Source records Start Marker

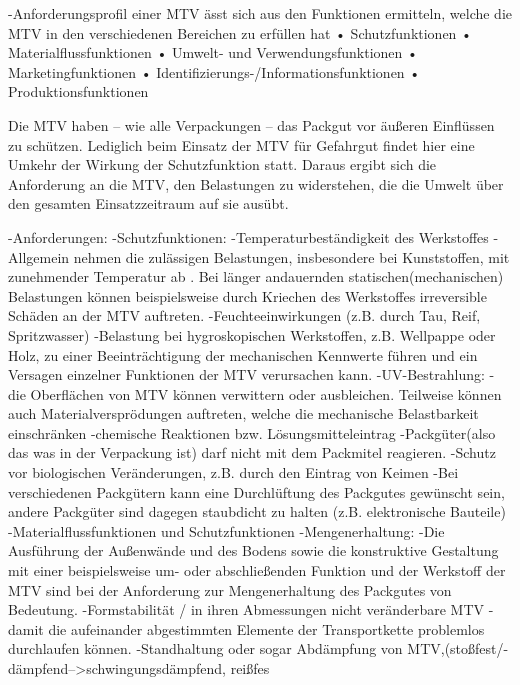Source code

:     -Anforderungsprofil einer MTV ässt sich aus den Funktionen ermitteln, welche die MTV in den verschiedenen Bereichen zu erfüllen hat
        • Schutzfunktionen
        • Materialflussfunktionen
        • Umwelt- und Verwendungsfunktionen
        • Marketingfunktionen
        • Identifizierungs-/Informationsfunktionen
        • Produktionsfunktionen
    
     Die MTV haben – wie alle Verpackungen – das Packgut vor äußeren Einflüssen zu schützen. Lediglich beim Einsatz der MTV für Gefahrgut findet hier eine Umkehr der Wirkung der Schutzfunktion statt. Daraus ergibt sich die Anforderung an die MTV, den Belastungen zu widerstehen, die die Umwelt über den gesamten Einsatzzeitraum auf sie ausübt.
     
-Anforderungen:
    -Schutzfunktionen:
        -Temperaturbeständigkeit des Werkstoffes
            -Allgemein nehmen die zulässigen Belastungen, insbesondere bei Kunststoffen, mit zunehmender Temperatur ab . Bei länger andauernden statischen(mechanischen) Belastungen können beispielsweise durch Kriechen des Werkstoffes irreversible Schäden an der MTV auftreten.
        -Feuchteeinwirkungen (z.B. durch Tau, Reif, Spritzwasser)
            -Belastung bei hygroskopischen Werkstoffen, z.B. Wellpappe oder Holz, zu einer Beeinträchtigung der mechanischen Kennwerte führen und ein Versagen einzelner Funktionen der MTV verursachen kann.
        -UV-Bestrahlung:
            -die Oberflächen von MTV können verwittern oder ausbleichen. Teilweise können auch Materialversprödungen auftreten, welche die mechanische Belastbarkeit einschränken
        -chemische Reaktionen bzw. Lösungsmitteleintrag
            -Packgüter(also das was in der Verpackung ist) darf nicht mit dem Packmitel reagieren.
        -Schutz vor biologischen Veränderungen, z.B. durch den Eintrag von Keimen
        -Bei verschiedenen Packgütern kann eine Durchlüftung des Packgutes gewünscht sein, andere Packgüter sind dagegen staubdicht zu halten (z.B. elektronische Bauteile)
    -Materialflussfunktionen und Schutzfunktionen    
        -Mengenerhaltung:
            -Die Ausführung der Außenwände und des Bodens sowie die konstruktive Gestaltung mit einer beispielsweise um- oder abschließenden Funktion und der Werkstoff der MTV sind bei der Anforderung zur Mengenerhaltung des Packgutes von Bedeutung.
        -Formstabilität / in ihren Abmessungen nicht veränderbare MTV
            -damit die aufeinander abgestimmten Elemente der Transportkette problemlos durchlaufen können.
        -Standhaltung oder sogar Abdämpfung von MTV,(stoßfest/-dämpfend-->schwingungsdämpfend, reißfes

Source records End Marker

■ About this exercise
Copy every line of the data exactly as written, excluding the pictures.

■ Response to this task
Source code

:     -Anforderungsprofil einer MTV ässt sich aus den Funktionen ermitteln, welche die MTV in den verschiedenen Bereichen zu erfüllen hat
        • Schutzfunktionen
        • Materialflussfunktionen
        • Umwelt- und Verwendungsfunktionen
        • Marketingfunktionen
        • Identifizierungs-/Informationsfunktionen
        • Produktionsfunktionen
    
     Die MTV haben – wie alle Verpackungen – das Packgut vor äußeren Einflüssen zu schützen. Lediglich beim Einsatz der MTV für Gefahrgut findet hier eine Umkehr der Wirkung der Schutzfunktion statt. Daraus ergibt sich die Anforderung an die MTV, den Belastungen zu widerstehen, die die Umwelt über den gesamten Einsatzzeitraum auf sie ausübt.
     
-Anforderungen:
    -Schutzfunktionen:
        -Temperaturbeständigkeit des Werkstoffes
            -Allgemein nehmen die zulässigen Belastungen, insbesondere bei Kunststoffen, mit zunehmender Temperatur ab . Bei länger andauernden statischen(mechanischen) Belastungen können beispielsweise durch Kriechen des Werkstoffes irreversible Schäden an der MTV auftreten.
        -Feuchteeinwirkungen (z.B. durch Tau, Reif, Spritzwasser)
            -Belastung bei hygroskopischen Werkstoffen, z.B. Wellpappe oder Holz, zu einer Beeinträchtigung der mechanischen Kennwerte führen und ein Versagen einzelner Funktionen der MTV verursachen kann.
        -UV-Bestrahlung:
            -die Oberflächen von MTV können verwittern oder ausbleichen. Teilweise können auch Materialversprödungen auftreten, welche die mechanische Belastbarkeit einschränken
        -chemische Reaktionen bzw. Lösungsmitteleintrag
            -Packgüter(also das was in der Verpackung ist) darf nicht mit dem Packmitel reagieren.
        -Schutz vor biologischen Veränderungen, z.B. durch den Eintrag von Keimen
        -Bei verschiedenen Packgütern kann eine Durchlüftung des Packgutes gewünscht sein, andere Packgüter sind dagegen staubdicht zu halten (z.B. elektronische Bauteile)
    -Materialflussfunktionen und Schutzfunktionen    
        -Mengenerhaltung:
            -Die Ausführung der Außenwände und des Bodens sowie die konstruktive Gestaltung mit einer beispielsweise um- oder abschließenden Funktion und der Werkstoff der MTV sind bei der Anforderung zur Mengenerhaltung des Packgutes von Bedeutung.
        -Formstabilität / in ihren Abmessungen nicht veränderbare MTV
            -damit die aufeinander abgestimmten Elemente der Transportkette problemlos durchlaufen können.
        -Standhaltung oder sogar Abdämpfung von MTV,(stoßfest/-dämpfend-->schwingungsdämpfend, reißfes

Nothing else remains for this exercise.